Transportation Cabinet personnel to remove advertising signs illegally placed on state right of way
JACKSON, Ky. – The placement of advertising signs on Kentucky state highway right of way is against the law. These signs interfere with maintenance operations and can pose safety hazards for motorists. Despite this legal prohibition, the number of signs being improperly placed is increasing, especially since this is a local election year.
Beginning next week, personnel from the Kentucky Department of Highways District 10 will remove signs illegally placed on state right of way. Signs that interfere with mowing or maintenance activity will be targeted, along with signs that impede sight distance for drivers or pose other safety hazards.

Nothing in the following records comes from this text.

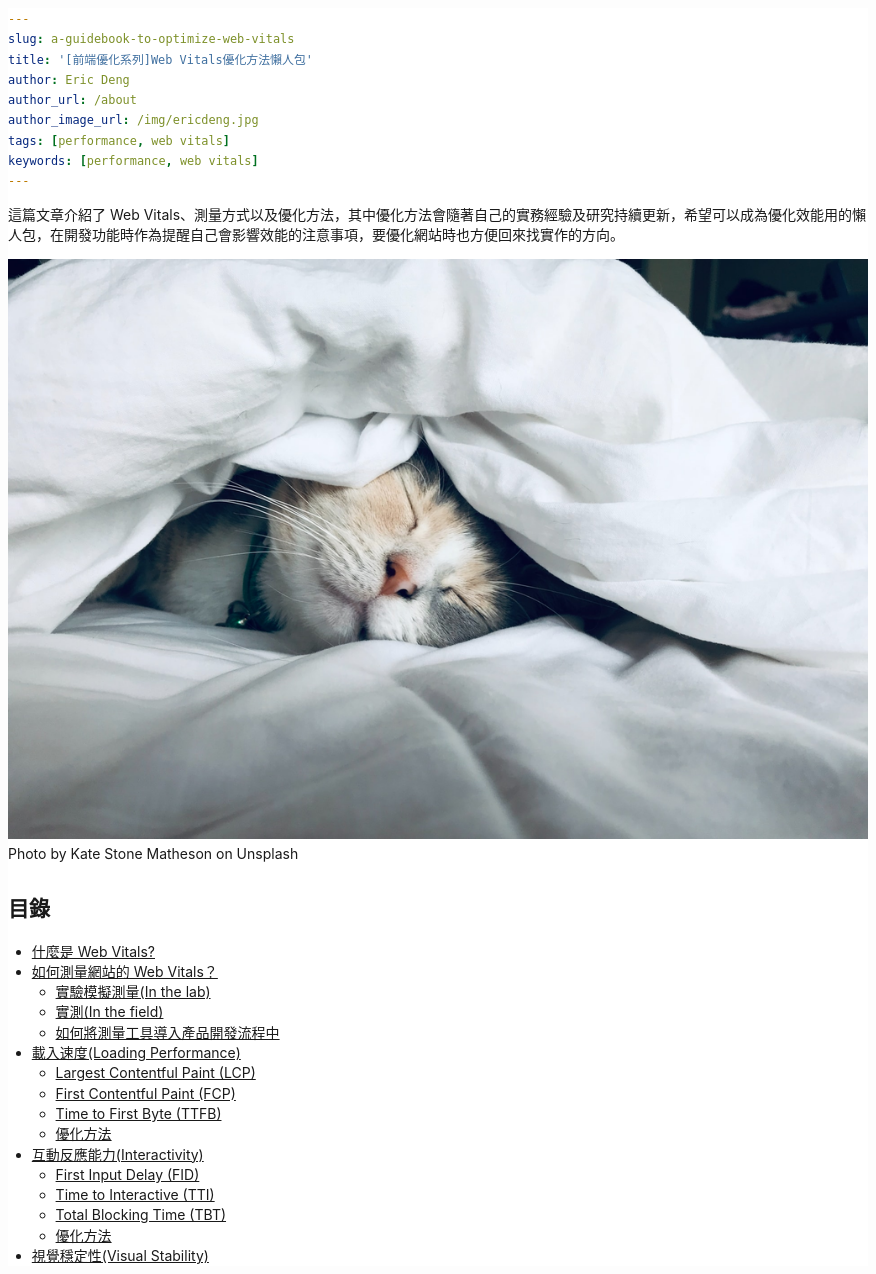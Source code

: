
 ```yaml
---
slug: a-guidebook-to-optimize-web-vitals
title: '[前端優化系列]Web Vitals優化方法懶人包'
author: Eric Deng
author_url: /about
author_image_url: /img/ericdeng.jpg
tags: [performance, web vitals]
keywords: [performance, web vitals]
---
```


這篇文章介紹了 Web Vitals、測量方式以及優化方法，其中優化方法會隨著自己的實務經驗及研究持續更新，希望可以成為優化效能用的懶人包，在開發功能時作為提醒自己會影響效能的注意事項，要優化網站時也方便回來找實作的方向。

![kate-stone-matheson-uy5t-CJuIK4-unsplash.jpg](./2021-11-14-a-guidebook-to-optimize-web-vitals-assets/kate-stone-matheson-uy5t-CJuIK4-unsplash.jpg)Photo by Kate Stone Matheson on Unsplash

## 目錄

- [什麼是 Web Vitals?](#什麼是-web-vitals)
- [如何測量網站的 Web Vitals？](#如何測量網站的-web-vitals？)
  - [實驗模擬測量(In the lab)](#實驗模擬測量in-the-lab)
  - [實測(In the field)](#實測in-the-field)
  - [如何將測量工具導入產品開發流程中](#如何將測量工具導入產品開發流程中)
- [載入速度(Loading Performance)](#載入速度loading-performance)
  - [Largest Contentful Paint (LCP)](#largest-contentful-paint-lcp)
  - [First Contentful Paint (FCP)](#first-contentful-paint-fcp)
  - [Time to First Byte (TTFB)](#time-to-first-byte-ttfb)
  - [優化方法](#優化方法)
- [互動反應能力(Interactivity)](#互動反應能力interactivity)
  - [First Input Delay (FID)](#first-input-delay-fid)
  - [Time to Interactive (TTI)](#time-to-interactive-tti)
  - [Total Blocking Time (TBT)](#total-blocking-time-tbt)
  - [優化方法](#優化方法-1)
- [視覺穩定性(Visual Stability)](#視覺穩定性visual-stability)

District 10 includes the east-central and southeastern Kentucky counties of Breathitt, Estill, Lee, Magoffin, Menifee, Morgan, Owsley, Perry, Powell and Wolfe.
“Our spring mowing season will start shortly,” said Corbett Caudill, chief district engineer for the Department of Highways District 10. “Signs placed in our mowing zones prevent our employees and contractors from doing their jobs, and the signs can become safety hazards if they are run over by the mowers. In addition, driver safety is negatively impacted by signs that are placed in such a manner that they keep drivers from seeing oncoming traffic at intersections, or are located in areas where drivers who run off the road can attempt to regain control of their vehicles.”
“This is a matter of safety, not only for motorists but for workers who put their lives at risk every day to maintain our roads,” Caudill continued.
Various Kentucky state laws, administrative regulations and Transportation Cabinet policies prohibit the placement of political or other advertising signs on state right of way. This includes any signs attached to utility poles within the state right of way. Transportation Cabinet officials in Frankfort routinely direct maintenance personnel to remove these illegal. After the first round of sign removal, it is possible that another sweep will be required at some point before the May primary election.
Any signs removed will be kept for two weeks at the state highway garage in the county where they were picked up. Sign owners may claim their signs during that period. After two weeks, the signs will be discarded.
“When our employees take down illegal signs, they are simply doing their jobs as required by law and as directed by the Department of Highways," Caudill said. "We appreciate the understanding and cooperation of the public.”
In addition to political signs, KYTC personnel will also be removing signs advertising services such as high speed Internet and satellite television, work-at-home opportunities and any other illegal encroachments.